EXERCISE INSTRUCTIONS: Please copy the data below exactly; none of the pictures in it belong in the copy.
----- WORKING DATA -----
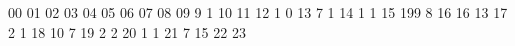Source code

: 00
01
02
03
04
05
06
07
08
09 9 1
10
11
12 1 0
13 7 1
14 1 1
15 199 8
16 16 13
17 2 1
18 10 7
19 2 2
20 1 1
21 7 15
22
23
-----
PROBLEM SOLUTION:
Source code

: 00
01
02
03
04
05
06
07
08
09 9 1
10
11
12 1 0
13 7 1
14 1 1
15 199 8
16 16 13
17 2 1
18 10 7
19 2 2
20 1 1
21 7 15
22
23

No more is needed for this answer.